- **Work required**
Each line in the listing below that contains "giant" should be returned.

- **Material for this task**
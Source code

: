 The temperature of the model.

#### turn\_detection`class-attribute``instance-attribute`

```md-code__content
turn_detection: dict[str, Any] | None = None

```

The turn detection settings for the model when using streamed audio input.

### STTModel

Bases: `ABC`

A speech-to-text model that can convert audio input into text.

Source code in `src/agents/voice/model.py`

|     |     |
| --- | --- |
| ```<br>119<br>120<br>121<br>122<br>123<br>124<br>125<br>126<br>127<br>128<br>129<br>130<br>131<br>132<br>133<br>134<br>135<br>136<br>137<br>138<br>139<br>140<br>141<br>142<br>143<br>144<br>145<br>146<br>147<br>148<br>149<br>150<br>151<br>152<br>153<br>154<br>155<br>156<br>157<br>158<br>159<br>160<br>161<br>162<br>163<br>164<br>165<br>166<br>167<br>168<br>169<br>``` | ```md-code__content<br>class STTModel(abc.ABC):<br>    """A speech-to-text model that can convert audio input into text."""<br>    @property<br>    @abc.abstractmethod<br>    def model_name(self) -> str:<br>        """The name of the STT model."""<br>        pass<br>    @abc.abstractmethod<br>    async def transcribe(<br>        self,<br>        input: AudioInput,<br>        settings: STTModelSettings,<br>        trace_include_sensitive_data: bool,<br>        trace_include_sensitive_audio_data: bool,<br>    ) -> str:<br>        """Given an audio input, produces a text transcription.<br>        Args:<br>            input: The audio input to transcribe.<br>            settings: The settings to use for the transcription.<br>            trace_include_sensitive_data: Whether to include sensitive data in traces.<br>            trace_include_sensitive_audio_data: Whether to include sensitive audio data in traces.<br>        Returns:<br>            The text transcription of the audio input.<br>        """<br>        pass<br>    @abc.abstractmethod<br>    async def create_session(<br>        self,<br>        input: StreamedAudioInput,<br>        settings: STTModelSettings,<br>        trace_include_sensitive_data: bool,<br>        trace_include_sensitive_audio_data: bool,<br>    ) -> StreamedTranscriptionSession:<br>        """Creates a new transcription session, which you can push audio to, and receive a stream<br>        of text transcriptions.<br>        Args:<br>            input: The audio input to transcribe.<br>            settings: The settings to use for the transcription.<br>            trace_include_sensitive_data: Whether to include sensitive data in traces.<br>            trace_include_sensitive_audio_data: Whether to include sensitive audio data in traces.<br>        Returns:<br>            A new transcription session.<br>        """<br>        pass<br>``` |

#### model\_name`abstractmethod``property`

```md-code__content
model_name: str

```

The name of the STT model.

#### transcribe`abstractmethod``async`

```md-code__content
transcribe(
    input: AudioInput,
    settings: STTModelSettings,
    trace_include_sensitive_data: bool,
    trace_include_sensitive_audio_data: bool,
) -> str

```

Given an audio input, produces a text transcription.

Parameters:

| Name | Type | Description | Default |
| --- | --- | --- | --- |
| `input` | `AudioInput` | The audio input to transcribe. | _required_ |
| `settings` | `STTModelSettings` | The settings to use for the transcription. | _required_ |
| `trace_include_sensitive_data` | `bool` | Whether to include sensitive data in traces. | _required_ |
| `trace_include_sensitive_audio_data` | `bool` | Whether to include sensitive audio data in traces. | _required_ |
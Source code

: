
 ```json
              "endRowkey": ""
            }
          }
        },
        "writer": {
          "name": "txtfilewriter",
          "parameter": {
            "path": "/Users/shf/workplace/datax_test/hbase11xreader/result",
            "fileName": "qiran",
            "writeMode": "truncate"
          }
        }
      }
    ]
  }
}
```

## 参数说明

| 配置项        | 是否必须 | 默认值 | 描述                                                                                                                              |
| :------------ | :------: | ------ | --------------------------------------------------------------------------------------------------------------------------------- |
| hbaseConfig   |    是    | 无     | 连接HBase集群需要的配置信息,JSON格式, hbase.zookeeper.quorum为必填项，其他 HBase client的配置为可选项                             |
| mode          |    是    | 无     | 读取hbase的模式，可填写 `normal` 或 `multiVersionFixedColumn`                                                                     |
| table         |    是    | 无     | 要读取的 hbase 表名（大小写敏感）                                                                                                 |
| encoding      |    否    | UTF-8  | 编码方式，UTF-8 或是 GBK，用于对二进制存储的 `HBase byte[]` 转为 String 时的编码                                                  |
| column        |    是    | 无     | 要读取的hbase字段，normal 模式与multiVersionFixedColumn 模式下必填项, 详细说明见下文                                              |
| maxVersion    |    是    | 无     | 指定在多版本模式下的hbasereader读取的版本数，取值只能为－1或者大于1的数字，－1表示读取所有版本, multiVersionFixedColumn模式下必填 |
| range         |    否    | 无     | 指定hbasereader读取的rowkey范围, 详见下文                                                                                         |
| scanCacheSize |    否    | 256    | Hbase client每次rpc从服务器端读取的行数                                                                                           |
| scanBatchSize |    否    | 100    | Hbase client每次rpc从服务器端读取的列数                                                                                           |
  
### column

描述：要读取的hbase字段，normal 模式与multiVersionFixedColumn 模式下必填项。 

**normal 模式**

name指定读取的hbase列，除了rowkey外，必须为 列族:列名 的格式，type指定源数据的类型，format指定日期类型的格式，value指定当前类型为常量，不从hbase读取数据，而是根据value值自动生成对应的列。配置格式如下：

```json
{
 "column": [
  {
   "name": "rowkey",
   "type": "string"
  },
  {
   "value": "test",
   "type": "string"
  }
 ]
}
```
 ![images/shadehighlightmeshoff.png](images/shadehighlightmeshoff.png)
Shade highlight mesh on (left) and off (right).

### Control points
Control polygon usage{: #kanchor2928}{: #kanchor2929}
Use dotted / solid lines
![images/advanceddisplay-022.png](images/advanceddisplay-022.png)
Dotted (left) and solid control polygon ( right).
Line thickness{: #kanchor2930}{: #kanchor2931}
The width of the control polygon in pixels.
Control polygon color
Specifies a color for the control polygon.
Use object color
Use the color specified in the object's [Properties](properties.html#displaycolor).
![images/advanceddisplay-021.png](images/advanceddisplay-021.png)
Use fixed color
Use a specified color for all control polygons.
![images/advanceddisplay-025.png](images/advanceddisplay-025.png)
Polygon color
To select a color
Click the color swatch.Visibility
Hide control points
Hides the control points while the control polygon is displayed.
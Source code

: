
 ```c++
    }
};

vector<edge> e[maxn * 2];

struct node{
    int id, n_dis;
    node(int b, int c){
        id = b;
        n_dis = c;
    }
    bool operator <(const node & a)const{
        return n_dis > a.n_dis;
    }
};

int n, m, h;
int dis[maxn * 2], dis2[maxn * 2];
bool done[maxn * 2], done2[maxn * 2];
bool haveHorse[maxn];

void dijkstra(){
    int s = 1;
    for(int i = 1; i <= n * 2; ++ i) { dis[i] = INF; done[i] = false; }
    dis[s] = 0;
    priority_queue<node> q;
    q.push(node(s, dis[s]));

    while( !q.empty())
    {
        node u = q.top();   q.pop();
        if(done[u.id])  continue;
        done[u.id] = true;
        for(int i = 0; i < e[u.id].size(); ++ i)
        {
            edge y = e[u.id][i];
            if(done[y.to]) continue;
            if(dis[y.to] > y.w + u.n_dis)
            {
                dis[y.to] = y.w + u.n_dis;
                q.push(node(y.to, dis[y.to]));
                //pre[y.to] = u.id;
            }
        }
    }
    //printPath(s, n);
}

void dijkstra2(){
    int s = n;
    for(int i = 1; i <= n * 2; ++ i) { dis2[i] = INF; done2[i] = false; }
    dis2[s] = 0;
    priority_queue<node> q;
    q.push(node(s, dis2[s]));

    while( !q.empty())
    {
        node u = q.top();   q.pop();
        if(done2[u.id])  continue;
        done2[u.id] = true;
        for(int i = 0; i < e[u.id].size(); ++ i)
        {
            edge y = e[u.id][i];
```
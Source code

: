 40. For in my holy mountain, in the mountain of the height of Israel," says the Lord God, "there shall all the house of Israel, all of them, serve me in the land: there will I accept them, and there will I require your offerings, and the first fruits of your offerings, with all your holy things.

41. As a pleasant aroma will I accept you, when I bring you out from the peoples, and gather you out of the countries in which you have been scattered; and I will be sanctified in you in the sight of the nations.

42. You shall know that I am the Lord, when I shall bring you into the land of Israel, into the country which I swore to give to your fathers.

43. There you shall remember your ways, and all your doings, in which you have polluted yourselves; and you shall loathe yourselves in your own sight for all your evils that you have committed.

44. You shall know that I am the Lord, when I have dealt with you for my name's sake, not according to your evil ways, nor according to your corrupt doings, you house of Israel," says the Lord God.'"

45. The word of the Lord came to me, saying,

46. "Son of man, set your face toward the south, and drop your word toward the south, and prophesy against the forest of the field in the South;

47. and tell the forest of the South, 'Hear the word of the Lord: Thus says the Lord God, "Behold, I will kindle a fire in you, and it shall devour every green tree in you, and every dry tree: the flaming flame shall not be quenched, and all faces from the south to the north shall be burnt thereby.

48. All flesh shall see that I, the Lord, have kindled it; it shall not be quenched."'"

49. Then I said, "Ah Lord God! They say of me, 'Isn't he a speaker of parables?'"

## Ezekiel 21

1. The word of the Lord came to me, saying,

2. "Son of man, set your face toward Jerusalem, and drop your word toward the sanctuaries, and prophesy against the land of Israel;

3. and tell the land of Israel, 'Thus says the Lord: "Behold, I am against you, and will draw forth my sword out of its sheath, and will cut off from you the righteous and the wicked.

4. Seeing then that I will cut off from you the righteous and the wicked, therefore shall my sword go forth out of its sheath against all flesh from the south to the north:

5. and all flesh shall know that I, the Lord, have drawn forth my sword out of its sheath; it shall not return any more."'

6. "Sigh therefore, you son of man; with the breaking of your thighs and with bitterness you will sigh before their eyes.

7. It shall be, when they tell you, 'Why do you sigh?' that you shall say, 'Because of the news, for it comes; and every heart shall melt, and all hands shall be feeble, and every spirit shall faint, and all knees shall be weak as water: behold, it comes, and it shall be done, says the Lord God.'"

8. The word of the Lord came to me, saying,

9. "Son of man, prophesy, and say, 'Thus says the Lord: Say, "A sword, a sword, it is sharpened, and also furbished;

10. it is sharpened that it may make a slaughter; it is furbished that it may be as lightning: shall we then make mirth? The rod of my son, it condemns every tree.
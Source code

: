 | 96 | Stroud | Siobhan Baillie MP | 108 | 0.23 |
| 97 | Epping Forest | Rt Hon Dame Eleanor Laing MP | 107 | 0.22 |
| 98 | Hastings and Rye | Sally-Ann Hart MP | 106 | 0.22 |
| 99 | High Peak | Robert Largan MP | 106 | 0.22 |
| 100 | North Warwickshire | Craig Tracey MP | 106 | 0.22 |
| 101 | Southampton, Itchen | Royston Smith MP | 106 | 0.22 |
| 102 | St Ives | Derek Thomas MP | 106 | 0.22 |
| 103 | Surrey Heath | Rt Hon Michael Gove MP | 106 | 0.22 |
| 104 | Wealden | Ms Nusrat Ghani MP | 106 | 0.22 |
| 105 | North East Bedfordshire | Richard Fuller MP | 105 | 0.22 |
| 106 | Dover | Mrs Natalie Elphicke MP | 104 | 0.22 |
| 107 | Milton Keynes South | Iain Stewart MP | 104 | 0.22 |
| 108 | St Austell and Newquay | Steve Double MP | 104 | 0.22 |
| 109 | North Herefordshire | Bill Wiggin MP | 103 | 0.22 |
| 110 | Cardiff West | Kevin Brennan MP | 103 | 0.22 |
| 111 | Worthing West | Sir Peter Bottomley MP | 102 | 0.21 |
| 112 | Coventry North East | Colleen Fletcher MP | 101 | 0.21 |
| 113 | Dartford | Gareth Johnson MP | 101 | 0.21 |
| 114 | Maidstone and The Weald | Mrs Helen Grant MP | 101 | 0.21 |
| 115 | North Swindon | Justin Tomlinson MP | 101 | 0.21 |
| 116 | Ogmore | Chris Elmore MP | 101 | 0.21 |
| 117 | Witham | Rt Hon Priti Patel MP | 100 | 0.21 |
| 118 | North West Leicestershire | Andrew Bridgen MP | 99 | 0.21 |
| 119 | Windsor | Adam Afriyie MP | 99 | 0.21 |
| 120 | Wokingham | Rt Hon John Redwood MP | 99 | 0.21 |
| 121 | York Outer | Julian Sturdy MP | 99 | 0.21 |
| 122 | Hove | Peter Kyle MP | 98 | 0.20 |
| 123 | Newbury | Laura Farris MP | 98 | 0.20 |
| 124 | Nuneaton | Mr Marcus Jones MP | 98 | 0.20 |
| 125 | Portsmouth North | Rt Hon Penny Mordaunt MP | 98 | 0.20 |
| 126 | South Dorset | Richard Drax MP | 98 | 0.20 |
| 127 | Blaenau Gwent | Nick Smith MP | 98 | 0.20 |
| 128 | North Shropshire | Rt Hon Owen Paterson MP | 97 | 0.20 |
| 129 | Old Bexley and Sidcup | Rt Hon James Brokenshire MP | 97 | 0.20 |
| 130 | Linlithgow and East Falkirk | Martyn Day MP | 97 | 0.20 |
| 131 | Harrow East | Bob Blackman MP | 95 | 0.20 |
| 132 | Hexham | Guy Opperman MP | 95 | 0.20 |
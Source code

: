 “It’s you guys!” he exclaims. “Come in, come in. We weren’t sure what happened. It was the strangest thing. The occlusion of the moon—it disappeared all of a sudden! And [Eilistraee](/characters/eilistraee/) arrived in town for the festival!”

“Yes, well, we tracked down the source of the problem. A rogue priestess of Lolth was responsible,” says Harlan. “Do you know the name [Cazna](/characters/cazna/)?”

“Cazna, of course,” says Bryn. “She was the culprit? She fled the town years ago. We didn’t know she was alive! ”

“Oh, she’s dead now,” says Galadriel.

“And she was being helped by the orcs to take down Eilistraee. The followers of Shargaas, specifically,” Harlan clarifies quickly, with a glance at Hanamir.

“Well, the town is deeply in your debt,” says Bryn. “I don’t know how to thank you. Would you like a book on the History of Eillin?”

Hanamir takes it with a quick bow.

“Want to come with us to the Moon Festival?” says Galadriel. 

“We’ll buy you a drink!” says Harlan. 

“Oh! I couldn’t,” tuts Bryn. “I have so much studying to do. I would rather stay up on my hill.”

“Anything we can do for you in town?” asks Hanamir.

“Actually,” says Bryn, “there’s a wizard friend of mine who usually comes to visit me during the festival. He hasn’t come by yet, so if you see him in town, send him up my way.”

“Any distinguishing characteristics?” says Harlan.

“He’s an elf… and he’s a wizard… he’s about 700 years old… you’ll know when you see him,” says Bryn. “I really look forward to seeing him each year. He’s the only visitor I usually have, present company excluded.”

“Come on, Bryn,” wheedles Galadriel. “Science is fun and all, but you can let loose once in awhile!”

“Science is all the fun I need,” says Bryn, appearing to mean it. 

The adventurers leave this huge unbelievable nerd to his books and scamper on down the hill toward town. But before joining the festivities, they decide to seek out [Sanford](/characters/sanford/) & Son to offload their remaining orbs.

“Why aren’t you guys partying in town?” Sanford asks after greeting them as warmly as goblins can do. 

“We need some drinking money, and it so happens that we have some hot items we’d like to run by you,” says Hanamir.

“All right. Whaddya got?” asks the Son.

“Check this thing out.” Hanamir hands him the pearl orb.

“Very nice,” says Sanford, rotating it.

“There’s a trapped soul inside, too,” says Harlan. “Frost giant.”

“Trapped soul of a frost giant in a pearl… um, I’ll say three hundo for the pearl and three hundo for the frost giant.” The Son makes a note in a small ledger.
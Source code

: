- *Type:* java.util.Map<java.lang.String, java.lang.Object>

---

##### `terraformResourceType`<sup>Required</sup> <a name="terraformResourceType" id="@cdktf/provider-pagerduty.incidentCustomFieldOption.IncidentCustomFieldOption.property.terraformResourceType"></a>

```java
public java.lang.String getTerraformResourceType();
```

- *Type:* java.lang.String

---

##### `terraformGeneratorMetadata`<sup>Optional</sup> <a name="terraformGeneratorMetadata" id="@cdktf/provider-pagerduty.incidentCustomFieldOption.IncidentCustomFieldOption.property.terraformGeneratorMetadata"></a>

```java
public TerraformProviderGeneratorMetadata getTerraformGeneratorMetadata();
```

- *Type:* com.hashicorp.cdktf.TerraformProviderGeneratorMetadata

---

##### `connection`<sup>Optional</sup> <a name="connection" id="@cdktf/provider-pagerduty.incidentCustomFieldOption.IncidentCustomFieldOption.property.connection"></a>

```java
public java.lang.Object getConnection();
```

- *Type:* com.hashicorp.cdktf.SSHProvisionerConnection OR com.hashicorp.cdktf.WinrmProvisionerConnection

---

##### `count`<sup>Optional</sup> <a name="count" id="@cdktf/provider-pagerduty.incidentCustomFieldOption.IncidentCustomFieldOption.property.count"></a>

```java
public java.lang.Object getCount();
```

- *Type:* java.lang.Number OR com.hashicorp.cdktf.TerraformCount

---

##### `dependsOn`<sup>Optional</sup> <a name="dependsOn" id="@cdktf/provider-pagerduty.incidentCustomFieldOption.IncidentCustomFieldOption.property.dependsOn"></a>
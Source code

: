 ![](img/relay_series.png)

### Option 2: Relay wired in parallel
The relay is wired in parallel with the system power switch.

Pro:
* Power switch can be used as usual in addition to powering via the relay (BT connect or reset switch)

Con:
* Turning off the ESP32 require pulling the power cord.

- **Written answer**
“There’s a trapped soul inside, too,” says Harlan. “Frost giant.”
“Trapped soul of a frost giant in a pearl… um, I’ll say three hundo for the pearl and three hundo for the frost giant.” The Son makes a note in a small ledger.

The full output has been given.